The Fall 2016 Lunch & Learn series invites Harvard faculty and graduate students to explore new and emerging digital workspaces, and demonstrates how these tools can be incorporated into the research lifecycle. Events all take place in the Plimpton Room (Barker 133), and are generally informal in nature. Lunch is provided.
Hacking Mirador: Building Scholarly Scrapbooks (Friday, October 7, 12 – 2 pm) will walk participants through the process of building scholarly articles for the web using Mirador image viewer functionality to take advantage of Harvard’s image collections.
CLTK: Tools for the Ultimate Digital Commentary (Wednesday, October 26, 12 – 1 pm)
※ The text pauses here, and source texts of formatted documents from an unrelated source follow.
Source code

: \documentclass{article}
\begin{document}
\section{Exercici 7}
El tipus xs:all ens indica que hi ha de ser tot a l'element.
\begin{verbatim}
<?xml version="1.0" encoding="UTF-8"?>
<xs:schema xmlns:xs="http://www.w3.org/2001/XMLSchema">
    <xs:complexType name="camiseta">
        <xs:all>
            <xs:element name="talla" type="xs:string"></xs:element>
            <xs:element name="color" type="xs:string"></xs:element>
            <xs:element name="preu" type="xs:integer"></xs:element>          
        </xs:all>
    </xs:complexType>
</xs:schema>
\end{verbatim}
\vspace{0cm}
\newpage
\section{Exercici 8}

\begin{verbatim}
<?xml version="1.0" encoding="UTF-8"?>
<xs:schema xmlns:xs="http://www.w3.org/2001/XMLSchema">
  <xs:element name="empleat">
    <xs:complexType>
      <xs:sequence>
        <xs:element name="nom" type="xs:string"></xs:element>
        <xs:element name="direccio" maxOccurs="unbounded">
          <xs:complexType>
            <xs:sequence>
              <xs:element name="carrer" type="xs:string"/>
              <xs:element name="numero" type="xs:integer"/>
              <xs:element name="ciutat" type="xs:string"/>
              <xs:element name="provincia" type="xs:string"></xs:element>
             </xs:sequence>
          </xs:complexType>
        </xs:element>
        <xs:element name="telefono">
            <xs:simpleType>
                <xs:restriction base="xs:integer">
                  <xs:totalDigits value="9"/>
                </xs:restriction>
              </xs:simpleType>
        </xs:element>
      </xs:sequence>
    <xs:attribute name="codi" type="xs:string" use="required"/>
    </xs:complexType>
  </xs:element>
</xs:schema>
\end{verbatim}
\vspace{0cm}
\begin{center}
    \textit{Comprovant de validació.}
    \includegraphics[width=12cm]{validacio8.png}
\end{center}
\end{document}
The Classical Language Toolkit (CLTK) aims to revolutionize the study of the ancient world by removing barriers to entry for those doing natural language processing (NLP) in Classical languages (namely, the surviving literature of the entirety of Eurasia and north Africa, from roughly 3000 B.C. to A.D. 1500).
As software, the CLTK is a suite of NLP tools (in the Python programming language) and an online research environment (the Classical Language Archive) suited to the special needs of ancient languages. This workshop will introduce the topic of NLP and give general guidance on how to get started with research using the CLTK. While special focus will be given to Ancient Greek and Latin, the principles are applicable to all scholars of Ancient, Classical, and Medieval Eurasia. This event will feature Luke Hollis of Archimedes Digital, and Kyle Johnson, a data scientist and AI researcher working out of the Bay Area (BA, Reed College; PhD NYU in the Classics).
SPARQL: Become a Data Guru (Friday, November 4, 12 – 2 pm) will introduce the SPARQL query language and how participants can generate large datasets from linked data on the web (such as from Wikipedia) with just a few short commands.
A Digital Rosetta: Mapping Multilingual Text (Thursday, November 17, 1 – 2 pm) features Mark Schiefsky, Professor and Chair of the Classics, who will demo a multilingual text annotation tool built by Harvard Academic Technology. The tool was designed originally to support the creation of annotations within side-by-side Greek/Arabic text, but can be adapted to other types of web content as well.